Closing dental practices without provision for patients was a knee jerk reaction with serious consequences for our abandoned patients. Initially, it was not clear if this closure applied to only NHS practices or to both NHS and Private. Many practices immediately took action to organise and set up Urgent Care Centres, to be told they could not. Compounding the error.
Practices should have been given clear PPE guidance, SOPs and allowed to manage patients.
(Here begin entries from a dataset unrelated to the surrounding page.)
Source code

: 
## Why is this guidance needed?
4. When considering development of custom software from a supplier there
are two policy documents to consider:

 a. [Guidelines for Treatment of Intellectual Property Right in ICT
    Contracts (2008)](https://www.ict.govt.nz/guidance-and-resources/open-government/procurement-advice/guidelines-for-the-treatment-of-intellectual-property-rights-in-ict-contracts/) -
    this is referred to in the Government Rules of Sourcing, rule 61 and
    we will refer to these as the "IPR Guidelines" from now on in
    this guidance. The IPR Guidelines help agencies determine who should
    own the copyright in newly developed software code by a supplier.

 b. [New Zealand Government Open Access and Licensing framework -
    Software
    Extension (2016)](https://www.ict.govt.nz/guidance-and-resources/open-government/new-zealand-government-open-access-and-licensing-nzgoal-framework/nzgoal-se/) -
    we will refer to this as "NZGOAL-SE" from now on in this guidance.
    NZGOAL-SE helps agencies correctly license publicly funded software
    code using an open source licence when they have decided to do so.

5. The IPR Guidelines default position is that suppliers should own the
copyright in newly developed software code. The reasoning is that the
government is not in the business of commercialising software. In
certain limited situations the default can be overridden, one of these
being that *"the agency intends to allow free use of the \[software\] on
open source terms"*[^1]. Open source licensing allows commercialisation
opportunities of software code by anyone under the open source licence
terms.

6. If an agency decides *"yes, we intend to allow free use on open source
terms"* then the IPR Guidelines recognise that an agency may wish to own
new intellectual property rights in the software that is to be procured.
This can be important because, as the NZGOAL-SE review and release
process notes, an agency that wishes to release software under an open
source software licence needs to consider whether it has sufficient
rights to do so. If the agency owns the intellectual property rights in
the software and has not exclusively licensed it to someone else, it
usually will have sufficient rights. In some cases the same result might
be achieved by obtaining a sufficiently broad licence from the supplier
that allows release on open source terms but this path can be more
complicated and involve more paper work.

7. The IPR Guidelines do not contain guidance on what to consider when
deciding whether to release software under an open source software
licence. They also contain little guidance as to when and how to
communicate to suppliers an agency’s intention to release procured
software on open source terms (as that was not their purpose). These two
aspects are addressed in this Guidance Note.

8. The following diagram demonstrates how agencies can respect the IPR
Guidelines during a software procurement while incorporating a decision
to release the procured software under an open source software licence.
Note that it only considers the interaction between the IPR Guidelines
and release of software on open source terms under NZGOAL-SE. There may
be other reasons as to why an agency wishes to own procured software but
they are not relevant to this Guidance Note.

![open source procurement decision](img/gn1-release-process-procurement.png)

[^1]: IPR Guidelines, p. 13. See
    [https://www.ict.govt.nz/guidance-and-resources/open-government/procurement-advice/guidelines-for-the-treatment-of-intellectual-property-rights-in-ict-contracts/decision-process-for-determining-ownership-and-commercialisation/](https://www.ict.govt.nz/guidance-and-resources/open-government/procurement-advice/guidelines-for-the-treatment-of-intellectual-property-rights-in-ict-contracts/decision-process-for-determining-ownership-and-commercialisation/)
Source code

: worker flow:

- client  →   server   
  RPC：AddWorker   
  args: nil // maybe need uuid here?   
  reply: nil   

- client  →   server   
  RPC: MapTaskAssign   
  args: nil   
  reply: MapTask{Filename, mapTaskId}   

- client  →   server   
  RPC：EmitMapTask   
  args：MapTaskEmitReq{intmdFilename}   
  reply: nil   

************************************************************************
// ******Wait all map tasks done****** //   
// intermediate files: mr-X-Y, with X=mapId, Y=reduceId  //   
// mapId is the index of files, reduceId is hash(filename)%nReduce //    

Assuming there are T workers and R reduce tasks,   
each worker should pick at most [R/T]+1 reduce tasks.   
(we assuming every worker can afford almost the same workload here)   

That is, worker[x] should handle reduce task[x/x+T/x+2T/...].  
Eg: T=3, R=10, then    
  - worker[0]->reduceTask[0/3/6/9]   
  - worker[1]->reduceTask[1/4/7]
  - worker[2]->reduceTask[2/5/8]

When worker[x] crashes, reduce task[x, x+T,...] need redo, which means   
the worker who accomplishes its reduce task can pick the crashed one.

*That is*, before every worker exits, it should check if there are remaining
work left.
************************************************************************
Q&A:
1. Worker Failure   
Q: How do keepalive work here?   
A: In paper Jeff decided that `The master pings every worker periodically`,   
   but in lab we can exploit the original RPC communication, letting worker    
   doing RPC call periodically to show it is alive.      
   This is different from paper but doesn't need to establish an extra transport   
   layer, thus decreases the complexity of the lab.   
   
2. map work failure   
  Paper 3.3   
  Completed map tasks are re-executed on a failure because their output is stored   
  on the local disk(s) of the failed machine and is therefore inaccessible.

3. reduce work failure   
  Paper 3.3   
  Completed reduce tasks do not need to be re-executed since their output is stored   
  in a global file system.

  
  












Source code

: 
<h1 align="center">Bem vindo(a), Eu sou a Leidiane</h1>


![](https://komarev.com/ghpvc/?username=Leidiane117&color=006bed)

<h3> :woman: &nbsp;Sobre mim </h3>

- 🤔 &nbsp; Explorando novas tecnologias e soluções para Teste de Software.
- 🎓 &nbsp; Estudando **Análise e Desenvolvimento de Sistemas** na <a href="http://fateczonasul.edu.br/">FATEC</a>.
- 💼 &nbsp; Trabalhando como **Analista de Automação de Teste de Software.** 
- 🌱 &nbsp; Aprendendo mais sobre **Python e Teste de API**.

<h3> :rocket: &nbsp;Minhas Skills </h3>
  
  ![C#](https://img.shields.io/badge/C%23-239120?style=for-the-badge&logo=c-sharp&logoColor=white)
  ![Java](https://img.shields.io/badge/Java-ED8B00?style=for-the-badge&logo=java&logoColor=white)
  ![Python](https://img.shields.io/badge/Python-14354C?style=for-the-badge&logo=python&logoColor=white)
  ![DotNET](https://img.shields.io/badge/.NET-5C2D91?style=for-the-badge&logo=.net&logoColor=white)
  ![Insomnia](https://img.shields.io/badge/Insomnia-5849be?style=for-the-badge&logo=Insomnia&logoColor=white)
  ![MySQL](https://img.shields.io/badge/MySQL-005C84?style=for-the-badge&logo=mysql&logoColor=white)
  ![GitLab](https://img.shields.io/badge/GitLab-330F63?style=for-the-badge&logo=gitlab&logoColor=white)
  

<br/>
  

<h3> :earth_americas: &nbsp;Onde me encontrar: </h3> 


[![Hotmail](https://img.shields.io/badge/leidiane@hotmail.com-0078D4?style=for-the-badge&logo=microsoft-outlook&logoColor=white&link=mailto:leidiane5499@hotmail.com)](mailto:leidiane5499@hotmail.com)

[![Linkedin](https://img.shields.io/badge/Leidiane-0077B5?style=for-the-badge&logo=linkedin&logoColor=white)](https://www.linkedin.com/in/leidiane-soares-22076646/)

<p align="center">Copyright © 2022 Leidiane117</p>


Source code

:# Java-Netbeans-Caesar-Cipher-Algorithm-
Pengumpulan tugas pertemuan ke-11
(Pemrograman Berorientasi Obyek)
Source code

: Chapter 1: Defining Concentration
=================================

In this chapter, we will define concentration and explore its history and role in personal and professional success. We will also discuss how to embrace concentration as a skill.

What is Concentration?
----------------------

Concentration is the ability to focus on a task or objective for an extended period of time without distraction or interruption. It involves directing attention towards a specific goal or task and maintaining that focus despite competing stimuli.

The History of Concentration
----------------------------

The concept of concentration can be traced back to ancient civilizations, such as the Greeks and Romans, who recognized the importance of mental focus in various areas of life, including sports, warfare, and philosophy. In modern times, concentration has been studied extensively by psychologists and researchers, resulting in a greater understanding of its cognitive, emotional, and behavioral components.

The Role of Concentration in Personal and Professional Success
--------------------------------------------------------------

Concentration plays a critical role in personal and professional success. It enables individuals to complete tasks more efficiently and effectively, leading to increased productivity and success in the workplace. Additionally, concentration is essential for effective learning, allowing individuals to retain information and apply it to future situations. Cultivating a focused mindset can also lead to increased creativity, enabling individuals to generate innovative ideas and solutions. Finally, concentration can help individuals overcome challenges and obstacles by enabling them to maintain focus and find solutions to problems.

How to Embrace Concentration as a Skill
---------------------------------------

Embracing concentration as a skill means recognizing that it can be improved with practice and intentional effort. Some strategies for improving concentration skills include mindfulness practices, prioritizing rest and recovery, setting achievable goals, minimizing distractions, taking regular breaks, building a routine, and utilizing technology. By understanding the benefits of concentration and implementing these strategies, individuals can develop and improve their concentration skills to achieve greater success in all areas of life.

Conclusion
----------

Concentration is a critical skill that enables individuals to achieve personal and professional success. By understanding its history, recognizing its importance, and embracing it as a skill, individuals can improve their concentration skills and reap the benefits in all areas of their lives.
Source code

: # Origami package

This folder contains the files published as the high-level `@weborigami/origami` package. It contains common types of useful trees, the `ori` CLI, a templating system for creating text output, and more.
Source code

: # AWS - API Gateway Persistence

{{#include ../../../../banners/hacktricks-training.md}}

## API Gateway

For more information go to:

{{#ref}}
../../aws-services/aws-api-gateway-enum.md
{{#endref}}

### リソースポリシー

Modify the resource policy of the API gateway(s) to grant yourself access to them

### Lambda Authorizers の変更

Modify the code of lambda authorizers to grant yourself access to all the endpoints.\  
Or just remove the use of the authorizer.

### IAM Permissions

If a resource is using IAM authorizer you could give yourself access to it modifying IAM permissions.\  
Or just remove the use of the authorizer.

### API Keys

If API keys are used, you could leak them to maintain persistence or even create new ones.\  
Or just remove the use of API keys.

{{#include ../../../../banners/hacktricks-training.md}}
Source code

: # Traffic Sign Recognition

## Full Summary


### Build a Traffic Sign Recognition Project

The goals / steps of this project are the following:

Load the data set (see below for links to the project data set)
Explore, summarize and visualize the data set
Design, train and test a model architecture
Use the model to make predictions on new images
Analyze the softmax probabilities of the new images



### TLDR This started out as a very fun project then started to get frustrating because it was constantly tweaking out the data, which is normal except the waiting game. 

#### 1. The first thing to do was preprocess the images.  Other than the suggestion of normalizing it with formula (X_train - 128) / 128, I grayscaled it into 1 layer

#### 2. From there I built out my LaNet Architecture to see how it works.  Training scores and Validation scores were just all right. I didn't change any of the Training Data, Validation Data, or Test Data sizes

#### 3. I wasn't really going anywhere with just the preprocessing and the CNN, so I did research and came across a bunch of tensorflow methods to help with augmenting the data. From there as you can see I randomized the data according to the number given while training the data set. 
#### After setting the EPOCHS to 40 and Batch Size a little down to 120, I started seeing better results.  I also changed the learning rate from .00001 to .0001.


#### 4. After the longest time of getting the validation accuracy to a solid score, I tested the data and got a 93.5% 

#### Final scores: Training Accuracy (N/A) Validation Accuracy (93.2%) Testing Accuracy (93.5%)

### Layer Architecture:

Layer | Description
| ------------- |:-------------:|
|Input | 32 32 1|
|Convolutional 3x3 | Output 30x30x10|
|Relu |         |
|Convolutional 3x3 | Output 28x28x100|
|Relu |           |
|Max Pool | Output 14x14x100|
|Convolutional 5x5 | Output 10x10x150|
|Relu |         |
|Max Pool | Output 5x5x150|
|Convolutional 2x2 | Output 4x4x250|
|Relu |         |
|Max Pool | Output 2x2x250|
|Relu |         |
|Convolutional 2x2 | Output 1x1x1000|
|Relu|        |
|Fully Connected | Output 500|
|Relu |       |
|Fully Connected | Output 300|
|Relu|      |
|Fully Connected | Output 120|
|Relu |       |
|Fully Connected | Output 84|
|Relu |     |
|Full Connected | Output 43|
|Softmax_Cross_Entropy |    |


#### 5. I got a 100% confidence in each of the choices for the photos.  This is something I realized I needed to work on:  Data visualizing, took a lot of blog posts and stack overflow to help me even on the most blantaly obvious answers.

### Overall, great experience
However, lack of decision making by our leadership both nationally and locally resulted in unnecessary delays. Dentists were instructed to practice in a manner that for years has been acknowledged as being unacceptable ie phone triage and AAA (Analgesics, Antibiotics and Advice), or in my day in in a busy Max Fac and A&E post known as PPP (Paracetamol, Penicillin and er… I will let you guess what the 3rd P stands for!).
Almost everyone and their uncle has had published their opinion on PPE and SOPs. Different organisations have called for the “necessary” PPE for all, but not looked at the evidence to make those recommendations. All have failed to separate “necessary” and “desired”. Necessary is what the evidence deems required to be safe. Desired is what people want, and is mainly way in excess of the actual risk.
Rewards for doing less
The NHS is to continue funding NHS practices, albeit at an abated contracted value, which is yet to be determined. But, with as yet no guidance of how associates are to be paid. In addition, the un-wanted consequence of NHS money with no ties, is that those practices who are working to provide patient care are taking on a massive workload and cost, whilst others sit back. Continuing NHS payments should be linked to activity ; ie if practice is not active, a minimal payment, practices working as UDCCs should receive additional funding.
Private practices are left in limbo with no government support, which is unacceptable. Private dentistry has an important role to play in patient care and way must be found to allow their participation in patient care as well as financial support
Lack of recognising Dentists skills
Dentists and the dental team are highly skilled communicators and organisers with high levels of manual skills. These skills could be used in hospitals to relieve medical staff in A&E on wards etc.